Wie wird man Abgeordneter und wie sieht eigentlich ein Arbeitsalltag eines Politikers aus? Diese und viele andere Fragen konnten die Schüler des Oswald-von-Nell-Breuning-Berufskollegs jetzt ihrem Bundestagsabgeordneten Karl Schiewerling stellen.

MdB Karl Schiewerling im Gespräch mit Schülern

Als Schiewerling loslegte staunten die Schüler nicht schlecht. So eine Bandbreite an Themen und Aufgabenbereichen hatten die meisten von ihnen nicht vermutet. „In Berlin beschäftige ich mich ganz besonders mit den Themen der Renten- und Arbeitsmarktpolitik. Es kommen aber noch viele weitere Themen auf meinen Tisch. Da geht es auch um die Frage, wie wir die vielen zu uns geflüchteten Menschen schnell in unsere Gesellschaft integrieren, oder wie wir jungen Menschen in schwierigen Lebenslagen unter die Arme greifen können und sie bei Bildungsabschlüssen und der Jobsuche unterstützen können“, erklärte Schiewerling. „Im Wahlkreis bin ich sehr viel in Unternehmen und sozialen Einrichtungen unterwegs.
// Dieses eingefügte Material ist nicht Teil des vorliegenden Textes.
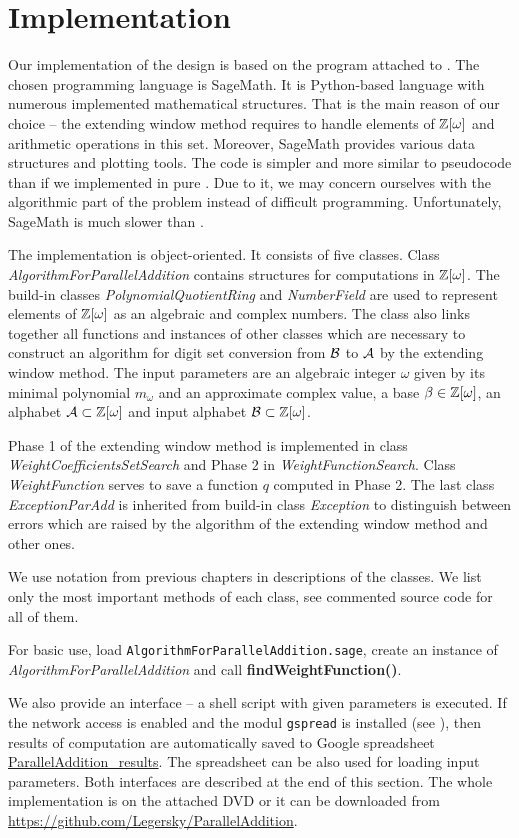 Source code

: \section{Implementation}
\label{sec:implementation}
Our implementation of the design is based on the program attached to \cite{vu}. The chosen programming language is SageMath. It is Python-based language with numerous implemented mathematical structures. That is the main reason of our choice -- the extending window method requires to handle elements of $\mathbb{Z}[\omega]$ and arithmetic operations in this set. Moreover, SageMath provides various data structures and plotting tools.  The code is simpler and more similar to pseudocode than if we implemented in pure \Cpp. Due to it, we may concern ourselves with the algorithmic part of the problem instead of difficult programming. Unfortunately, SageMath is much slower than \Cpp.


The implementation is object-oriented. It consists of five classes. Class \emph{AlgorithmForParallelAddition} contains structures for computations in $\mathbb{Z}[\omega]$. The build-in classes \emph{PolynomialQuotientRing} and \emph{NumberField} are used to represent elements of $\mathbb{Z}[\omega]$ as an algebraic and complex numbers. The class also links together all functions and instances of other classes which are necessary to construct an algorithm for digit set conversion from $\mathcal{B}$ to $\mathcal{A}$ by the extending window method. The input parameters are an algebraic integer $\omega$ given by its minimal polynomial $m_\omega$ and an approximate complex value, a base $\beta\in\mathbb{Z}[\omega]$, an alphabet $\mathcal{A}\subset\mathbb{Z}[\omega]$ and input alphabet $\mathcal{B}\subset\mathbb{Z}[\omega]$. 

Phase 1 of the extending window method is implemented in class \emph{WeightCoefficientsSetSearch} and Phase 2 in \emph{WeightFunctionSearch}. Class \emph{WeightFunction} serves to save a function $q$ computed in Phase 2. The last class \emph{ExceptionParAdd} is inherited from build-in class \emph{Exception} to distinguish between errors which are raised by the algorithm  of the extending window method and other ones.

We use notation from previous chapters in descriptions of the classes. We list only the most important methods of each class, see commented source code for all of them.  

For basic use, load \verb+AlgorithmForParallelAddition.sage+, create an instance of \emph{AlgorithmForParallelAddition} and call \textbf{findWeightFunction()}.

We also provide an interface -- a shell script with given parameters is executed. If the network access is enabled and the modul \verb+gspread+ is installed (see \cite{gspread}), then results of computation are automatically saved to Google spreadsheet \href{https://docs.google.com/spreadsheets/d/1TnhrHdefHfHa0WSeVs4q6XVj3epjPlPlnoekE0E1xeM/edit?usp=sharing}{ParallelAddition\_results}. The spreadsheet can be also used for loading input parameters. Both interfaces are described at the end of this section. The whole implementation is on the attached DVD or it can be downloaded from  \url{https://github.com/Legersky/ParallelAddition}.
Aus den vielen Gesprächen nehme ich wichtige Impulse für die Arbeit in Berlin mit. Wir wollen ja schließlich Politik für die Menschen hier vor Ort machen.“

Ganz besonders interessierte die Jugendlichen natürlich Schiewerlings Einstellung zur Flüchtlingspolitik der Bundeskanzlerin. „Ich hätte genauso gehandelt wie Angela Merkel es im Sommer 2015 getan hat. Das war richtig, denn wir haben auch eine humanitäre Verpflichtung“, machte Schiewerling deutlich. Jetzt gehe es darum, die Menschen rasch zu integrieren und diejenigen ohne Bleibeperspektive noch konsequenter abzuschieben. Im Kreis Coesfeld funktioniere die Arbeit dank der vielen ehrenamtlichen Flüchtlingsinitiativen gut und vielerorts gelinge die Integrationsarbeit bereits, so Schiewerling. In diesem Zusammenhang ermunterte der Sozialpolitiker die Schüler dazu, sich ehrenamtlich in Verbänden, Vereinen oder Initiativen zu engagieren, denn nur so funktioniere unsere Gesellschaft. „Ehrenamt ist unglaublich wichtig und ich werde nicht müde, für freiwilliges Engagement zu werben“, sagte Schiewerling.